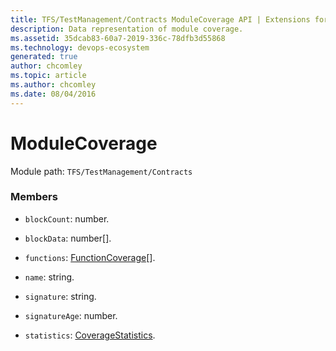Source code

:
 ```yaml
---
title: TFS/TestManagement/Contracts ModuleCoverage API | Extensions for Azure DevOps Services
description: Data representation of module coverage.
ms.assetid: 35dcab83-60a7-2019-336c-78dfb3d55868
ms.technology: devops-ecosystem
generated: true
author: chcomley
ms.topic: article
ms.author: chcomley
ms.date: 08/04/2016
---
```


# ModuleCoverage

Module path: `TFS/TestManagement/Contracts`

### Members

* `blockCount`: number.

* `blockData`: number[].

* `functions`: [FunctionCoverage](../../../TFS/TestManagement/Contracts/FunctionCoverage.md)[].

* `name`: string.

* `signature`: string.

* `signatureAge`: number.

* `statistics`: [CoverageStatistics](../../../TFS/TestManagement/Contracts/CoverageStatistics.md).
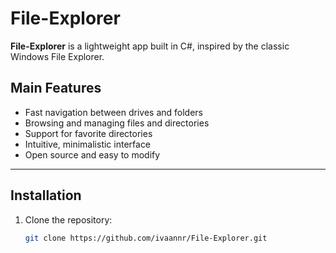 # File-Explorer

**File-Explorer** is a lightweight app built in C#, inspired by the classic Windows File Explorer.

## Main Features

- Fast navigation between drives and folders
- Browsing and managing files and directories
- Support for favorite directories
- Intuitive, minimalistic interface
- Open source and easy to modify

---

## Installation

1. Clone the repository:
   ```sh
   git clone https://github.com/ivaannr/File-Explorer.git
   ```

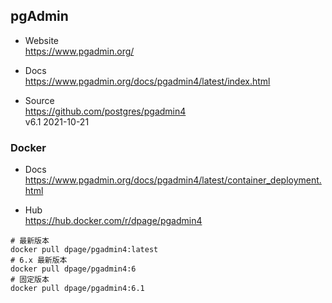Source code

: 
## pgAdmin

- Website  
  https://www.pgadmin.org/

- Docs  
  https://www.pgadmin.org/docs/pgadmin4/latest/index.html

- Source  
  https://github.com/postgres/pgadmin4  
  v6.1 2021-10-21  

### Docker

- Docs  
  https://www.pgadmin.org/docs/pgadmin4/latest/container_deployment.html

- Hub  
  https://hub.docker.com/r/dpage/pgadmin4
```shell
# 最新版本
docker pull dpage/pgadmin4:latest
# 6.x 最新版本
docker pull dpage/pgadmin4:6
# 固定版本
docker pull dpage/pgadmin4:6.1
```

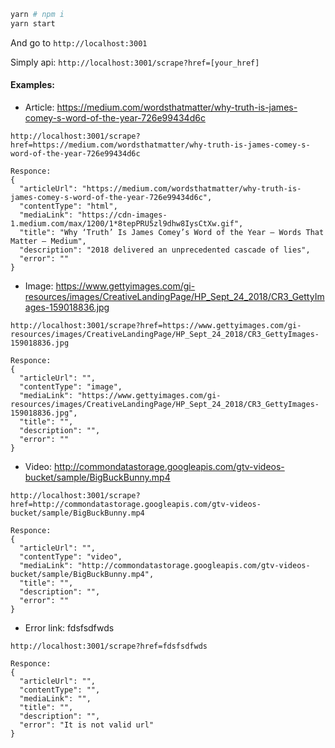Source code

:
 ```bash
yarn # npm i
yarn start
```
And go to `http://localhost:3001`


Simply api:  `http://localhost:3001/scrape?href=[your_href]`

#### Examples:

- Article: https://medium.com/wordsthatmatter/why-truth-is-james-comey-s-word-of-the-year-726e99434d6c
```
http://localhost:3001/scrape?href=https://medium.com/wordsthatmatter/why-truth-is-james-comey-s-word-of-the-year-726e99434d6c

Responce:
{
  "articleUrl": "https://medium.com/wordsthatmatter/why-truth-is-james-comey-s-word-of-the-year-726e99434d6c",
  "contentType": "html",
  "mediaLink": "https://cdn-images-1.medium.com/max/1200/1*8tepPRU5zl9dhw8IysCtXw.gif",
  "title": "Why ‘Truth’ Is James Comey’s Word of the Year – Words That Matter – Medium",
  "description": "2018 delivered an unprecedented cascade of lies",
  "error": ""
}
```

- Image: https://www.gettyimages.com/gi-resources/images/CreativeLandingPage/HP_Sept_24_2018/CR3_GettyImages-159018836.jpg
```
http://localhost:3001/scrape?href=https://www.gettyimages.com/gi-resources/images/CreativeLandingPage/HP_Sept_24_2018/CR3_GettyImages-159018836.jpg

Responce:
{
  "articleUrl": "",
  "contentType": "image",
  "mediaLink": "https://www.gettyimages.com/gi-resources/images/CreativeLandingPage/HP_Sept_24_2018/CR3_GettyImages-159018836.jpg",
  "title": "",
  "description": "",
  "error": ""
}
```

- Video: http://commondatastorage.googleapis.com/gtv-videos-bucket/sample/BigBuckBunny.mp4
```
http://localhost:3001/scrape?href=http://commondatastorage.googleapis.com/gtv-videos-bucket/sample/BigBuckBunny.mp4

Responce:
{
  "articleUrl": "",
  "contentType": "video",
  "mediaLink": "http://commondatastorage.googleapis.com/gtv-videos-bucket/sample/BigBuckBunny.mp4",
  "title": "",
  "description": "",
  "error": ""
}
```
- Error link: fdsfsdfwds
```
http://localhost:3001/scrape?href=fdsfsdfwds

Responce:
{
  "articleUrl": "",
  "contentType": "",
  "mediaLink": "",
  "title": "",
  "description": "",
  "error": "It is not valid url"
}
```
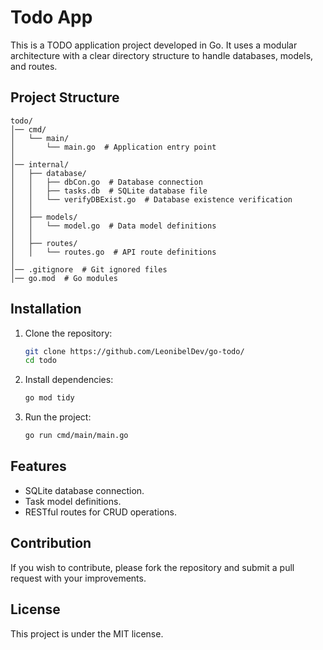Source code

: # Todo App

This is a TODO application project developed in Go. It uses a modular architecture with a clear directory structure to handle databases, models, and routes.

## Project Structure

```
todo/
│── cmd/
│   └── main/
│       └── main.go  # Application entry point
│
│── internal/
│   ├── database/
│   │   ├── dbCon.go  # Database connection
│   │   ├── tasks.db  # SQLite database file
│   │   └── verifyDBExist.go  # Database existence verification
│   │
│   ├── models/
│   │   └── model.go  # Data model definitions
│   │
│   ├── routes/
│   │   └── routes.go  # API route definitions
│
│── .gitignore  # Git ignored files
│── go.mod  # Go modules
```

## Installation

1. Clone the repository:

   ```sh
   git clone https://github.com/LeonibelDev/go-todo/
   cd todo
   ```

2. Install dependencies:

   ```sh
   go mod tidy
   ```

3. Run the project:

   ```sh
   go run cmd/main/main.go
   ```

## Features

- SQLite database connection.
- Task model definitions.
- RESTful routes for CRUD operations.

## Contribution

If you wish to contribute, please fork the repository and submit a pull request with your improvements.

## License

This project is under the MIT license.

═══

▸ Goal of the exercise: No pictures should appear in the copy, which holds exactly the lines from the first line of the data through the line with "- Fast navigation between drives and folders" and nothing else.

▸ Response to this task:
Source code

:
 ```yaml
---
title: TFS/TestManagement/Contracts ModuleCoverage API | Extensions for Azure DevOps Services
description: Data representation of module coverage.
ms.assetid: 35dcab83-60a7-2019-336c-78dfb3d55868
ms.technology: devops-ecosystem
generated: true
author: chcomley
ms.topic: article
ms.author: chcomley
ms.date: 08/04/2016
---
```


# ModuleCoverage

Module path: `TFS/TestManagement/Contracts`

### Members

* `blockCount`: number.

* `blockData`: number[].

* `functions`: [FunctionCoverage](../../../TFS/TestManagement/Contracts/FunctionCoverage.md)[].

* `name`: string.

* `signature`: string.

* `signatureAge`: number.

* `statistics`: [CoverageStatistics](../../../TFS/TestManagement/Contracts/CoverageStatistics.md).
 # File-Explorer

**File-Explorer** is a lightweight app built in C#, inspired by the classic Windows File Explorer.

## Main Features

- Fast navigation between drives and folders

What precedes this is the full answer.